**WORK REQUEST:** In the entries below, find every line with the string "solar" and copy it.

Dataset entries
=== Begin Enclosure ===

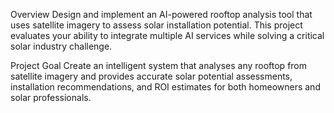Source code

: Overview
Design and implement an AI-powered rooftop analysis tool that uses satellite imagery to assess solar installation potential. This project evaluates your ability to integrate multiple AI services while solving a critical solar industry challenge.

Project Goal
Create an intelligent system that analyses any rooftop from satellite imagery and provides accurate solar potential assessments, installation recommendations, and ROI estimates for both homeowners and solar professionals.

=== End Enclosure ===
=== Begin Enclosure ===

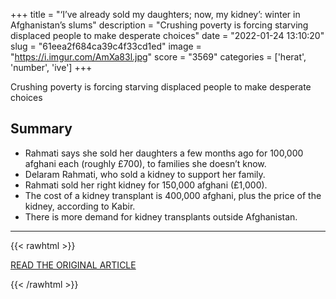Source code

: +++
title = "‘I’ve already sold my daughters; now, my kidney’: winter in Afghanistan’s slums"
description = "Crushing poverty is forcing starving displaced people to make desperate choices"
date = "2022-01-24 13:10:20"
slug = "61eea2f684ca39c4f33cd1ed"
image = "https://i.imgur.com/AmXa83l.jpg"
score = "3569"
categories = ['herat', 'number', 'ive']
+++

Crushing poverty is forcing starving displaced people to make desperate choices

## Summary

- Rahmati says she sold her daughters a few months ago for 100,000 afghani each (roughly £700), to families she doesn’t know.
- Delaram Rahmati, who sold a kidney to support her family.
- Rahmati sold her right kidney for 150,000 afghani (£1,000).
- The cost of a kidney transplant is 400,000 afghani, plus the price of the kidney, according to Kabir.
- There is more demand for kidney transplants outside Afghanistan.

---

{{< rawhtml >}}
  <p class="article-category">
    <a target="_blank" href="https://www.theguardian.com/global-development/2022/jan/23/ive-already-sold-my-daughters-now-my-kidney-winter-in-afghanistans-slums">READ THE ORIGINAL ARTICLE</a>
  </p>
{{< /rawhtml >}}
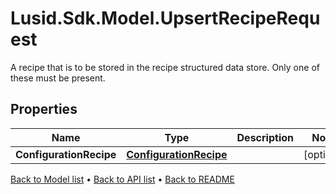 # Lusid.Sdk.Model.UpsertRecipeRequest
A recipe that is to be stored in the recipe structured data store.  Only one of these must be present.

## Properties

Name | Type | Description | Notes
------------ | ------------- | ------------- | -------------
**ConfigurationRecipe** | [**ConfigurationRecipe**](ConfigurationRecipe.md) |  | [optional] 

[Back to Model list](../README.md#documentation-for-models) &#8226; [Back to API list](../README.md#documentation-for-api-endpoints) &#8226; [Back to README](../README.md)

=== End Enclosure ===

**SOLVED PROBLEM:**
Design and implement an AI-powered rooftop analysis tool that uses satellite imagery to assess solar installation potential. This project evaluates your ability to integrate multiple AI services while solving a critical solar industry challenge.
Create an intelligent system that analyses any rooftop from satellite imagery and provides accurate solar potential assessments, installation recommendations, and ROI estimates for both homeowners and solar professionals.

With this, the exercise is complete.